What does RED III mean for renewable fuels?

Fuel cell bus at the hydrogen filling station. Concept
12 June 2025

The EU’s updated Renewable Energy Directive (RED III) is a major step forward in its efforts to decarbonise the European economy and reduce greenhouse gas emissions. RED III not only raises the bar for renewable energy targets, but also introduces new provisions for the use of Renewable Fuels of Non-Biological Origin (RFNBOs), most notably renewable hydrogen.

Overview of RED III

RED III, which countries had until May 2025 to implement, sets a binding target for the EU to achieve a minimum 42.5% share of renewable energy in its total energy consumption by 2030 – up from the previous target of 32%.

The directive aims to accelerate the energy transition by setting sector-specific targets and streamlining the permissions process for renewable energy projects. Priority sectors include industry, transport and buildings.

Renewable fuels of non-Biological origin (RFNBOs)

RFNBOs are fuels produced from renewable sources other than biomass. Renewable hydrogen is the most prominent example. RED III introduces strict criteria for what qualifies as an RFNBO to ensure these fuels deliver genuine carbon savings and do not indirectly incentivise fossil fuel use.

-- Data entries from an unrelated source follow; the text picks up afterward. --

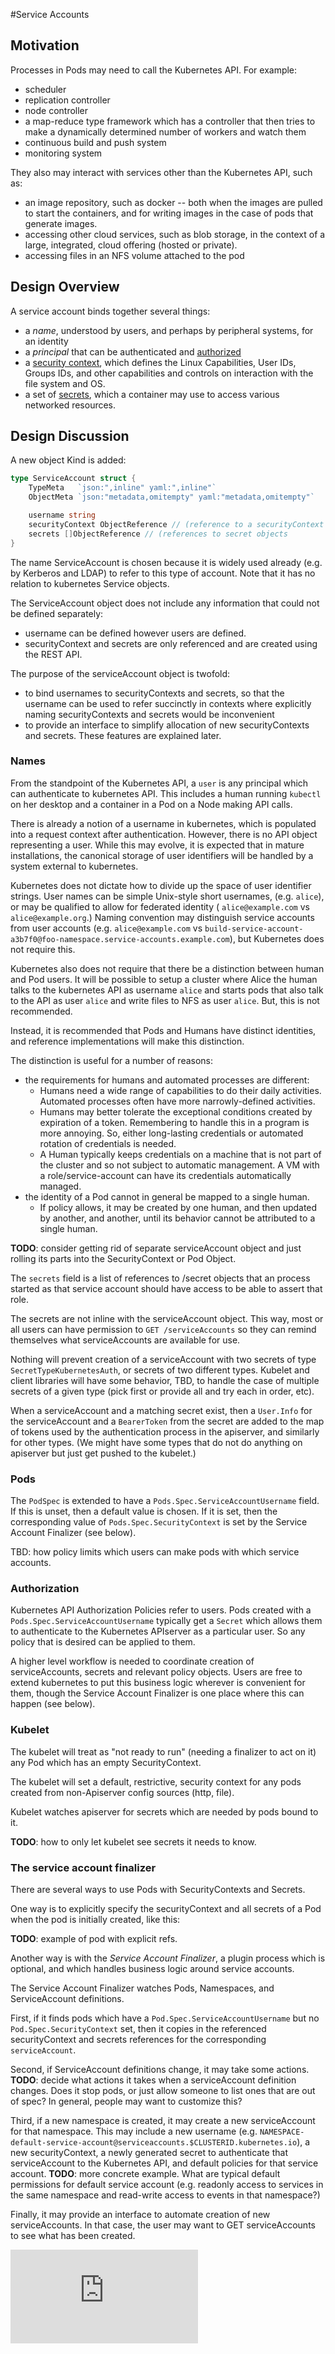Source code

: #Service Accounts

## Motivation

Processes in Pods may need to call the Kubernetes API.  For example:
  - scheduler
  - replication controller
  - node controller
  - a map-reduce type framework which has a controller that then tries to make a dynamically determined number of workers and watch them
  - continuous build and push system
  - monitoring system

They also may interact with services other than the Kubernetes API, such as:
  - an image repository, such as docker -- both when the images are pulled to start the containers, and for writing
    images in the case of pods that generate images.
  - accessing other cloud services, such as blob storage, in the context of a large, integrated, cloud offering (hosted
    or private).
  - accessing files in an NFS volume attached to the pod

## Design Overview
A service account binds together several things:
  - a *name*, understood by users, and perhaps by peripheral systems, for an identity
  - a *principal* that can be authenticated and [authorized](../authorization.md)
  - a [security context](security_context.md), which defines the Linux Capabilities, User IDs, Groups IDs, and other
    capabilities and controls on interaction with the file system and OS.
  - a set of [secrets](secrets.md), which a container may use to
    access various networked resources.

## Design Discussion

A new object Kind is added:
```go
type ServiceAccount struct {
    TypeMeta   `json:",inline" yaml:",inline"`
    ObjectMeta `json:"metadata,omitempty" yaml:"metadata,omitempty"`

    username string
    securityContext ObjectReference // (reference to a securityContext object)
    secrets []ObjectReference // (references to secret objects
}
```

The name ServiceAccount is chosen because it is widely used already (e.g. by Kerberos and LDAP)
to refer to this type of account.  Note that it has no relation to kubernetes Service objects.

The ServiceAccount object does not include any information that could not be defined separately:
  - username can be defined however users are defined.
  - securityContext and secrets are only referenced and are created using the REST API.

The purpose of the serviceAccount object is twofold:
  - to bind usernames to securityContexts and secrets, so that the username can be used to refer succinctly
    in contexts where explicitly naming securityContexts and secrets would be inconvenient
  - to provide an interface to simplify allocation of new securityContexts and secrets.
These features are explained later.

### Names

From the standpoint of the Kubernetes API, a `user` is any principal which can authenticate to kubernetes API.
This includes a human running `kubectl` on her desktop and a container in a Pod on a Node making API calls.

There is already a notion of a username in kubernetes, which is populated into a request context after authentication.
However, there is no API object representing a user.  While this may evolve, it is expected that in mature installations,
the canonical storage of user identifiers will be handled by a system external to kubernetes.

Kubernetes does not dictate how to divide up the space of user identifier strings.  User names can be
simple Unix-style short usernames, (e.g. `alice`), or may be qualified to allow for federated identity (
`alice@example.com` vs `alice@example.org`.)  Naming convention may distinguish service accounts from user
accounts (e.g. `alice@example.com` vs `build-service-account-a3b7f0@foo-namespace.service-accounts.example.com`),
but Kubernetes does not require this.

Kubernetes also does not require that there be a distinction between human and Pod users.  It will be possible
to setup a cluster where Alice the human talks to the kubernetes API as username `alice` and starts pods that
also talk to the API as user `alice` and write files to NFS as user `alice`.  But, this is not recommended.

Instead, it is recommended that Pods and Humans have distinct identities, and reference implementations will
make this distinction.

The distinction is useful for a number of reasons:
  - the requirements for humans and automated processes are different:
    - Humans need a wide range of capabilities to do their daily activities. Automated processes often have more narrowly-defined activities.
    - Humans may better tolerate the exceptional conditions created by expiration of a token.  Remembering to handle
      this in a program is more annoying.  So, either long-lasting credentials or automated rotation of credentials is
      needed.
    - A Human typically keeps credentials on a machine that is not part of the cluster and so not subject to automatic
      management.  A VM with a role/service-account can have its credentials automatically managed.
  - the identity of a Pod cannot in general be mapped to a single human.
    - If policy allows, it may be created by one human, and then updated by another, and another, until its behavior cannot be attributed to a single human.

**TODO**: consider getting rid of separate serviceAccount object and just rolling its parts into the SecurityContext or
Pod Object.

The `secrets` field is a list of references to /secret objects that an process started as that service account should
have access to be able to assert that role.

The secrets are not inline with the serviceAccount object.  This way, most or all users can have permission to `GET /serviceAccounts` so they can remind themselves
what serviceAccounts are available for use.

Nothing will prevent creation of a serviceAccount with two secrets of type `SecretTypeKubernetesAuth`, or secrets of two
different types.  Kubelet and client libraries will have some behavior, TBD, to handle the case of multiple secrets of a
given type (pick first or provide all and try each in order, etc).

When a serviceAccount and a matching secret exist, then a `User.Info` for the serviceAccount and a `BearerToken` from the secret
are added to the map of tokens used by the authentication process in the apiserver, and similarly for other types.  (We
might have some types that do not do anything on apiserver but just get pushed to the kubelet.)

### Pods
The `PodSpec` is extended to have a `Pods.Spec.ServiceAccountUsername` field.  If this is unset, then a
default value is chosen.  If it is set, then the corresponding value of `Pods.Spec.SecurityContext` is set by the
Service Account Finalizer (see below).

TBD: how policy limits which users can make pods with which service accounts.

### Authorization
Kubernetes API Authorization Policies refer to users.  Pods created with a `Pods.Spec.ServiceAccountUsername` typically
get a `Secret` which allows them to authenticate to the Kubernetes APIserver as a particular user.  So any
policy that is desired can be applied to them.

A higher level workflow is needed to coordinate creation of serviceAccounts, secrets and relevant policy objects.
Users are free to extend kubernetes to put this business logic wherever is convenient for them, though the
Service Account Finalizer is one place where this can happen (see below).

### Kubelet

The kubelet will treat as "not ready to run" (needing a finalizer to act on it) any Pod which has an empty
SecurityContext.

The kubelet will set a default, restrictive, security context for any pods created from non-Apiserver config
sources (http, file).

Kubelet watches apiserver for secrets which are needed by pods bound to it.

**TODO**: how to only let kubelet see secrets it needs to know.

### The service account finalizer

There are several ways to use Pods with SecurityContexts and Secrets.

One way is to explicitly specify the securityContext and all secrets of a Pod when the pod is initially created,
like this:

**TODO**: example of pod with explicit refs.

Another way is with the *Service Account Finalizer*, a plugin process which is optional, and which handles
business logic around service accounts.

The Service Account Finalizer watches Pods, Namespaces, and ServiceAccount definitions.

First, if it finds pods which have a `Pod.Spec.ServiceAccountUsername` but no `Pod.Spec.SecurityContext` set,
then it copies in the referenced securityContext and secrets references for the corresponding `serviceAccount`.

Second, if ServiceAccount definitions change, it may take some actions.
**TODO**: decide what actions it takes when a serviceAccount definition changes.  Does it stop pods, or just
allow someone to list ones that are out of spec?  In general, people may want to customize this?

Third, if a new namespace is created, it may create a new serviceAccount for that namespace.  This may include
a new username (e.g. `NAMESPACE-default-service-account@serviceaccounts.$CLUSTERID.kubernetes.io`), a new
securityContext, a newly generated secret to authenticate that serviceAccount to the Kubernetes API, and default
policies for that service account.
**TODO**: more concrete example.  What are typical default permissions for default service account (e.g. readonly access
to services in the same namespace and read-write access to events in that namespace?)

Finally, it may provide an interface to automate creation of new serviceAccounts.  In that case, the user may want
to GET serviceAccounts to see what has been created.



[![Analytics](https://kubernetes-site.appspot.com/UA-36037335-10/GitHub/docs/design/service_accounts.md?pixel)]()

To be considered renewable, hydrogen must be produced using additional renewable electricity from sources like wind, solar, geothermal, tidal or hydroelectric. This ‘additionality’ principle is key. It is designed to prevent the diversion of existing renewable electricity from other uses and to drive further investment in renewables. In addition, the directive sets out specific criteria to ensure the hydrogen is produced close to the source of renewable electricity and at times when renewable generation is high.

Certification schemes, such as ISCC and REDCert, are vital to demonstrate compliance with these requirements. Companies must register with a recognised voluntary scheme, undergo audits and maintain detailed documentation to prove their hydrogen or other RFNBOs meet the EU’s sustainability criteria.

Implications for businesses

The introduction of RED III and its focus on RFNBOs has significant implications for businesses. For energy companies, particularly oil majors, the directive creates both opportunities and challenges. Many are now investing in green hydrogen projects, seeking to replace fossil-based hydrogen in refineries and to develop new markets for hydrogen in heavy industry and transport.

However, the transition is not without its complexities. The regulatory landscape is rapidly evolving. Companies must navigate a maze of certification requirements, reporting obligations and market uncertainties.

There are also considerable practical challenges in integrating RFNBOs into existing operations. For instance, oil companies are required to source renewable electricity through power purchase agreements (PPAs) with wind or solar farms, adding complexity and cost to their supply chains. The need for robust traceability is also heightened, as regulators and customers demand greater transparency to prevent fraud and prevent ‘greenwashing’.

RED III also introduces a new ‘Union Database’ (UDB), a central EU database designed to track renewable and recycled carbon fuels throughout their supply chains. This will be mandatory for tracking compliance, reducing fraud and preventing market abuses.

Industry

In the industrial sector, RED III requires a 1.6% annual increase in renewable energy usage and sets specific targets for renewable hydrogen. By 2030, at least 42% of hydrogen used for energy and non-energy purposes must come from RFNBOs, rising to 60% by 2035. This creates a strong incentive for industries to invest in green hydrogen production and to explore new applications for hydrogen in manufacturing processes.

Transport

The transport sector faces a dual challenge: increasing the share of renewables while reducing greenhouse gas intensity. Member states must choose between a binding target of at least 29% renewables in final energy consumption or a 14.5% reduction in greenhouse gas intensity by 2030. The inclusion of RFNBOs in the transport fuel mix is a significant development. It opens the door for hydrogen-based fuels to play a role in decarbonising heavy-duty transport, shipping, and aviation – sectors where electrification is more challenging.

Buildings

For the building sector, RED III sets an indicative target of at least 49% renewable energy by 2030, with binding annual increases for heating and cooling systems. While RFNBOs are less prominent in this sector, the directive’s focus on renewable heating solutions could drive innovation in district heating and the use of renewable gases.

RED III represents a landmark shift in the EU’s approach to renewable energy, setting ambitious targets and introducing robust mechanisms to drive the uptake of RFNBOs.

As the EU moves towards its 2030 targets, businesses that proactively adapt to the new regulatory landscape will be well positioned to capitalise on the growing demand for renewable hydrogen and other RFNBOs. The success of RED III will depend not only on the ambition of its targets, but also on the ability of industry and regulators to work together to overcome the practical challenges of implementation.